# Peter's denial and rooster crowing. a zoroasterian link?



## rmwilliamsjr (May 23, 2012)

could Peter's denial be referring to this?

quote:
The lusty rooster (a.k.a. ****) was a universal signifier of virility—but also, in the ancient Persian faith of Zoroastrianism, a benign spirit that crowed at dawn to herald a turning point in the cosmic struggle between darkness and light. 

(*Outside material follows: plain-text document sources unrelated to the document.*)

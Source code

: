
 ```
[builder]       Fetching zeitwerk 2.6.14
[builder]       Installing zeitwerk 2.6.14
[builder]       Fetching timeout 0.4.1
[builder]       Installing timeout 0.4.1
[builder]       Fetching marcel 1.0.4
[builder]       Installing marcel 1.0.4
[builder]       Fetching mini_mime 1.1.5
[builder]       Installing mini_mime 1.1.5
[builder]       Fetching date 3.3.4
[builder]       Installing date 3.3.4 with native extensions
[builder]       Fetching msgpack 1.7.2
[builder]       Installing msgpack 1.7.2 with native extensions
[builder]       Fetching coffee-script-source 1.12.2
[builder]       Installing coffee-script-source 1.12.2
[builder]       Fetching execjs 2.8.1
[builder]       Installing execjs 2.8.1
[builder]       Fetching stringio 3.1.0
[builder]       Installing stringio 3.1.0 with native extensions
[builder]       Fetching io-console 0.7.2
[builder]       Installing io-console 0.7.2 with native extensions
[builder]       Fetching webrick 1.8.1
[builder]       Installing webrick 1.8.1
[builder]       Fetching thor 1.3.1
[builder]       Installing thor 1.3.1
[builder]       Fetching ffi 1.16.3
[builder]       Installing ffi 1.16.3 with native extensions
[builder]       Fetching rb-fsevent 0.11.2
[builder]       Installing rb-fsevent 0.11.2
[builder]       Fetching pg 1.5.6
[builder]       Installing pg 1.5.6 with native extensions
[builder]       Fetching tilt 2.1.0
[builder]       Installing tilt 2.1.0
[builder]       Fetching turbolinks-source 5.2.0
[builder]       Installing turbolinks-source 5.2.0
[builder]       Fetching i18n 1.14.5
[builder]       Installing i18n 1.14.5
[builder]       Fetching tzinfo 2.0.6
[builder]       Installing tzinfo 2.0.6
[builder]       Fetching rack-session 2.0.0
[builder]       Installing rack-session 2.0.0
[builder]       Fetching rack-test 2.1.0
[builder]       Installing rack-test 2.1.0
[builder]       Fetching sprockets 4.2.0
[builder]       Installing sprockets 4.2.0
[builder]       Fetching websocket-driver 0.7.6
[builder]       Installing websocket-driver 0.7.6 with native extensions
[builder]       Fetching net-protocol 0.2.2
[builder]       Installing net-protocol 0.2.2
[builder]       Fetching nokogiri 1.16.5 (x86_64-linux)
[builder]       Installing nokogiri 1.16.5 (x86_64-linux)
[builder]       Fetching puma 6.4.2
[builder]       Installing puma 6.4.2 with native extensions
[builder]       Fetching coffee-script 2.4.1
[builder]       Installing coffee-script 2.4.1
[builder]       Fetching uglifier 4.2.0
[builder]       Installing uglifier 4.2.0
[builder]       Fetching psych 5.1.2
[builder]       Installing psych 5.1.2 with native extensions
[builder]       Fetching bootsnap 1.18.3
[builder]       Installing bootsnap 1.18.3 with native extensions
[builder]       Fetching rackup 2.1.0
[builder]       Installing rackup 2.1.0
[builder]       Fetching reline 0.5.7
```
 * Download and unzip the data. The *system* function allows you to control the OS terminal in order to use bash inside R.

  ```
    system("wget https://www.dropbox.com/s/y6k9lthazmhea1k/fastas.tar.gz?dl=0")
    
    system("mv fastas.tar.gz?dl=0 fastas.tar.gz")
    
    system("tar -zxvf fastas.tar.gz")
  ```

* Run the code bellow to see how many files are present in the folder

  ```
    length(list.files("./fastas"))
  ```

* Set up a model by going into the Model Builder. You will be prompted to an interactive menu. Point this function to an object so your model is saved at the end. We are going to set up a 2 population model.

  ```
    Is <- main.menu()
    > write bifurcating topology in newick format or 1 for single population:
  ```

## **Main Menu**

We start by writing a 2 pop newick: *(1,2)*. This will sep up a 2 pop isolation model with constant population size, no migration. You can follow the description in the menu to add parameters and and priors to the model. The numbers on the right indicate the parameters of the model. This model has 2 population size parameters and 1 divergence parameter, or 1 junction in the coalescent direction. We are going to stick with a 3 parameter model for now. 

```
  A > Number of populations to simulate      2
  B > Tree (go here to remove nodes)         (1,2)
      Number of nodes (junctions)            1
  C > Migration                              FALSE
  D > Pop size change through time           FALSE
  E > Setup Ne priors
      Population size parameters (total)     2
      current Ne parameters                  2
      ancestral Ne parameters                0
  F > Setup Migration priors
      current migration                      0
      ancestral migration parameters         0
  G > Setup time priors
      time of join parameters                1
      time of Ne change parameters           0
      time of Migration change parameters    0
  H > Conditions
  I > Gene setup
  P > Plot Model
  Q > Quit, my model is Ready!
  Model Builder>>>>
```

Read more: How the Chicken Conquered the World | History & Archaeology | Smithsonian Magazine

i've never heard of this link between zoroastrian myths and the rooster. i came up empty handed looking for more via google.
how would someone proceed to show that there is or isn't such a link?
the 3 magi are zoroasterian, are there any other potential things in the NT directed at this religion?

tia.


----------



## Dearly Bought (May 23, 2012)

rmwilliamsjr said:


> could Peter's denial be referring to this?
> 
> quote:
> The lusty rooster (a.k.a. ****) was a universal signifier of virility—but also, in the ancient Persian faith of Zoroastrianism, a benign spirit that crowed at dawn to herald a turning point in the cosmic struggle between darkness and light.
> ...



It does not appear that even this article in Smithsonian Magazine is suggesting a link between the two, at least from my reading. I see no reason to make such a connection.


----------



## Jack K (May 23, 2012)

It seems to me that the most plain reading of the Bible texts is that Jesus is simply saying the denials will happen "before morning." Peter's bravado had gotten the better of him, and Jesus is warning him how utterly he will fail—it's going to happen very soon. Then when the rooster actually crowed, it reminded Peter of what Jesus had said.

The Zoroastrian themes are interesting, I guess. But I don't see anything in the biblical texts that support that reading. And there are many good applications about Peter's failure and being constantly on guard against sin that might be missed if we were to get off track.


----------